人の振る舞い。
太田胃酸の社長さんが、大白蓮華の中で、「使った椅子は必ず元に戻す、ごみが落ちていたら、すぐ拾う、来客の折は、必ず立って挨拶する、そういう当たり前のこと」、つまり「今の社会人に一番、欠如しているのは、このマナーだと思っています。」と述べておられる。
「利益だけを優先する企業には、それなりの業績や貢献があるのかもしれません。けれど、最も大切なのは、一人の人間としてどうか、ということです。全ての源は「人」です。この「人」が、社会のルールやマナーを守っているかどうかです。」
「なぜ、マナーにうるさいか。マナーをないがしろにするのは、心が乱れているからです。心の乱れは、生活の乱れ、人生の乱れ、ひいては日本全体の乱れにつながるからです。」
「これまで日本が、一人前の国になれたその原動力は、マナーのよさがあったからです。それを失うとどうなるか、今の若い人たちは、そのことを忘れないでほしいと思いますね。」と。
今の経済は不景気だといいますが、根本的には、これらの日本の“美意識”たるマナーを守っている人が減っているのではないでしょうか。挨拶しても無視したり、落ちてるゴミを拾わず知らんぷりしたり人がいじめられても傍観したり、そういうことが会社でも地域でも学校でも蔓延している。

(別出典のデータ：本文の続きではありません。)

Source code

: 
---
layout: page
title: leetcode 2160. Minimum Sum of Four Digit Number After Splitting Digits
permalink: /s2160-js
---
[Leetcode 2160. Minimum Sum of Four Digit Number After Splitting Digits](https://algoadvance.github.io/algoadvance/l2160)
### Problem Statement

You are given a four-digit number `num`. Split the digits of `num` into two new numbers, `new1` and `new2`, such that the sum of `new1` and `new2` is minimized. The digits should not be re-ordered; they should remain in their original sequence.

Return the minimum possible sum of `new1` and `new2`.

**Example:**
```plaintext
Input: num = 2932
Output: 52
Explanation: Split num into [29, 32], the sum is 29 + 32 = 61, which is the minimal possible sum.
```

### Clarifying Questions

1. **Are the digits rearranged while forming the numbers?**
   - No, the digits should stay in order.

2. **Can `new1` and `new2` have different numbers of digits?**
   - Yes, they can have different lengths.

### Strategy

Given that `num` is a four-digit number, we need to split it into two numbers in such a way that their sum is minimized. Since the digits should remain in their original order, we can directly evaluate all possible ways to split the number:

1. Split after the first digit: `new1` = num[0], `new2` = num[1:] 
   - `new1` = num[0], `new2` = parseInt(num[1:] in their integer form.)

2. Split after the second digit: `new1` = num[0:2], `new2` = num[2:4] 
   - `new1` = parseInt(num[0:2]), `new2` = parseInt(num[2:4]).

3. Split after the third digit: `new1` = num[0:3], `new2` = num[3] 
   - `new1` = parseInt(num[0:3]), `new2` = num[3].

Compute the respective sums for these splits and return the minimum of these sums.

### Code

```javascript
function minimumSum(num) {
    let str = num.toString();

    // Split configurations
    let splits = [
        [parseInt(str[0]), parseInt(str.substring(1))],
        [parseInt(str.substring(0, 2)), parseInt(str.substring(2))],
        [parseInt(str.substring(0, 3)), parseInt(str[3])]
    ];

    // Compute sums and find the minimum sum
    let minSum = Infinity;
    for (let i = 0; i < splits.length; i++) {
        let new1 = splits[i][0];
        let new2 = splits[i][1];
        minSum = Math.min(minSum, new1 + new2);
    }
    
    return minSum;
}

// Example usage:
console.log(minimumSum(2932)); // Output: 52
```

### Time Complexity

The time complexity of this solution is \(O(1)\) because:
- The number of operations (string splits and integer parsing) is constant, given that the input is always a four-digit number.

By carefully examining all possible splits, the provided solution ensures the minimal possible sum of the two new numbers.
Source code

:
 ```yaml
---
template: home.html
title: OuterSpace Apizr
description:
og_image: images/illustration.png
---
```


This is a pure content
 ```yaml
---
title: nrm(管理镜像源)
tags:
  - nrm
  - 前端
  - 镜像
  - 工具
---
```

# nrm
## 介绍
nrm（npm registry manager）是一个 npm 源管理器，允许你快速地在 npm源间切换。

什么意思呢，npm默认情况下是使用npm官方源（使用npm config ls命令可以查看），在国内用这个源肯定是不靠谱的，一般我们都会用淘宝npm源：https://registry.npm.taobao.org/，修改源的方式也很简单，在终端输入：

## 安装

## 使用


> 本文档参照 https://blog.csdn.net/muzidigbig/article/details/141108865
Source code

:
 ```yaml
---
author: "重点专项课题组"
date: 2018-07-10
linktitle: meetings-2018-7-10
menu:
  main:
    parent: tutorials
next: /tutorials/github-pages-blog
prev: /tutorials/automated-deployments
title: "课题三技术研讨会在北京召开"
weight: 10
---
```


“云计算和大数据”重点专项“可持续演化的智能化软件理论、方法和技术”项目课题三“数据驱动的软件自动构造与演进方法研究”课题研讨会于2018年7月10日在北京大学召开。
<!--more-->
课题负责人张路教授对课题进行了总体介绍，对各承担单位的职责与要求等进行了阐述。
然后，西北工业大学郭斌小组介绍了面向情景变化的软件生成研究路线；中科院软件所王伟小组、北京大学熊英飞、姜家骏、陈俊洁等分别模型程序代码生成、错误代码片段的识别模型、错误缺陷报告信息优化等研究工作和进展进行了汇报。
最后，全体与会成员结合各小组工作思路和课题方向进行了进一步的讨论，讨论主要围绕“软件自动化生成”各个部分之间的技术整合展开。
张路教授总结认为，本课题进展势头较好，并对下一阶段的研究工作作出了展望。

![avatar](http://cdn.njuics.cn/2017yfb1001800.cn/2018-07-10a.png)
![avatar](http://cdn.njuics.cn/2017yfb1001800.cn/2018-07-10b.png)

不景気とは、根本たる人間生命の善性への蔑視の振舞いに端的に表れているのではないでしょうか。景気対策だけに眼を向けるのではなく、“マナー”対策を、しかし、マナーが目的ではなく、人間生命の尊厳性に目覚める宗教的精神の啓発が大事ではないかと私は、思うのです。
日本の社会全体がそのことに気づくとき、きっと不景気も改善されていくはずなのです。まず入口として、孔子の論語や、福沢諭吉先生の“学問のすすめ”などを教材に様々な組織で東洋思想の勉強会をしていくことが大切ではないかと思います。